Ich habe mir den Spaß erlaubt, am Weihnachtstag über die Osterinsel zu wandern, von der Hauptstadt Hanga Roa bis zur Nordspitze. Die
Landschaft sieht hier noch in etwa so aus wie Anfang des 19. Jahrhunderts. Ein schmaler Pfad führt über abfallende Ebenen an der Küste entlang. Die menschenleere, busch- und baumlose Grassteppe ist mit handlichen Steinen übersät. Disteln blühen violett auf trocken brauner Erde. Kleine Herden verwilderter Pferde grasen zwischen schwarzen Lavafelsen. Fohlen stürmen ängstlich davon. Die Sonne brennt schonungslos, doch Wind treibt kühle Luft vom Meer hinauf.

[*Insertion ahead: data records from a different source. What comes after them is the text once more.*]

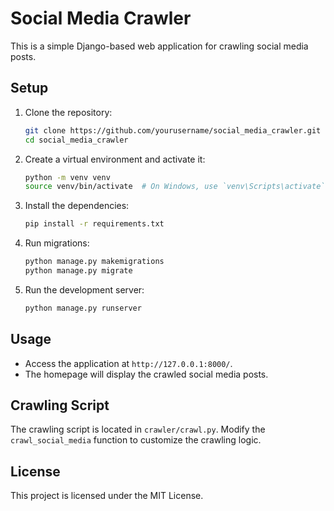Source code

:# Social Media Crawler

This is a simple Django-based web application for crawling social media posts.

## Setup

1. Clone the repository:
    ```bash
    git clone https://github.com/yourusername/social_media_crawler.git
    cd social_media_crawler
    ```

2. Create a virtual environment and activate it:
    ```bash
    python -m venv venv
    source venv/bin/activate  # On Windows, use `venv\Scripts\activate`
    ```

3. Install the dependencies:
    ```bash
    pip install -r requirements.txt
    ```

4. Run migrations:
    ```bash
    python manage.py makemigrations
    python manage.py migrate
    ```

5. Run the development server:
    ```bash
    python manage.py runserver
    ```

## Usage

- Access the application at `http://127.0.0.1:8000/`.
- The homepage will display the crawled social media posts.

## Crawling Script

The crawling script is located in `crawler/crawl.py`. Modify the `crawl_social_media` function to customize the crawling logic.

## License

This project is licensed under the MIT License.
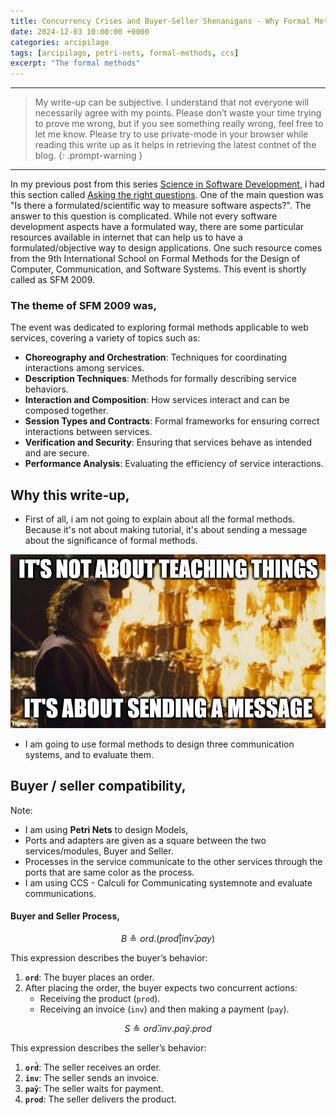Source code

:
 ```yaml
---
title: Concurrency Crises and Buyer-Seller Shenanigans - Why Formal Methods Keep Us Sane
date: 2024-12-03 10:00:00 +0000
categories: arcipilago
tags: [arcipilago, petri-nets, formal-methods, ccs]
excerpt: "The formal methods"
---
```


---

> My write-up can be subjective. I understand that not everyone will necessarily agree with my points. Please don’t waste your time trying to prove me wrong, but if you see something really wrong, feel free to let me know.
> Please try to use private-mode in your browser while reading this write up as it helps in retrieving the latest contnet of the blog.
> {: .prompt-warning }

---

In my previous post from this series [Science in Software Development](https://dhivakar020.github.io/posts/science-in-software-development/), i had this section called [Asking the right questions](https://dhivakar020.github.io/posts/science-in-software-development/#asking-the-right-questions). One of the main question was "Is there a formulated/scientific way to measure software aspects?". The answer to this question is complicated. While not every software development aspects have a formulated way, there are some particular resources available in internet that can help us to have a formulated/objective way to design applications. One such resource comes from the 9th International School on Formal Methods for the Design of Computer, Communication, and Software Systems. This event is shortly called as SFM 2009.

### The theme of SFM 2009 was,

The event was dedicated to exploring formal methods applicable to web services, covering a variety of topics such as:

- **Choreography and Orchestration**: Techniques for coordinating interactions among services.
- **Description Techniques**: Methods for formally describing service behaviors.
- **Interaction and Composition**: How services interact and can be composed together.
- **Session Types and Contracts**: Formal frameworks for ensuring correct interactions between services.
- **Verification and Security**: Ensuring that services behave as intended and are secure.
- **Performance Analysis**: Evaluating the efficiency of service interactions.

## Why this write-up,

- First of all, i am not going to explain about all the formal methods. Because it's not about making tutorial, it's about sending a message about the significance of formal methods.

![sending a message](/assets/img/formal_methods/sending_a_message.jpg)

- I am going to use formal methods to design three communication systems, and to evaluate them.

## Buyer / seller compatibility,

Note:

- I am using **Petri Nets** to design Models,
- Ports and adapters are given as a square between the two services/modules, Buyer and Seller.
- Processes in the service communicate to the other services through the ports that are same color as the process.
- I am using CCS - Calculi for Communicating systemnote and evaluate communications.

#### Buyer and Seller Process,

$$
B ≙ ord.(prod̄ | inv̄.pay)
$$

This expression describes the buyer’s behavior:

1. **`ord`**: The buyer places an order.
2. After placing the order, the buyer expects two concurrent actions:
   - Receiving the product (`prod`).
   - Receiving an invoice (`inv`) and then making a payment (`pay`).

$$
S ≙ ord̄.inv.paȳ.prod
$$

This expression describes the seller’s behavior:

1. **`ord̄`**: The seller receives an order.
2. **`inv`**: The seller sends an invoice.
3. **`paȳ`**: The seller waits for payment.
4. **`prod`**: The seller delivers the product.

An der Strecke zwei kleinere Ahu, verwittert, zum Teil mit Erde bedeckt und von Gras überwachsen, ansonsten unberührt seit dem Sturm auf die Statuen. Vor einem liegt bäuchlings hingestreckt ein Moai. Sein Gesicht, das früher in den Himmel sah, in Staub und Dreck. Ein ergreifendes Bild. Gefällte Macht. So endgültig. Wie groß muss die Wut gewesen sein, die Toten symbolisch noch ein zweites Mal zu töten?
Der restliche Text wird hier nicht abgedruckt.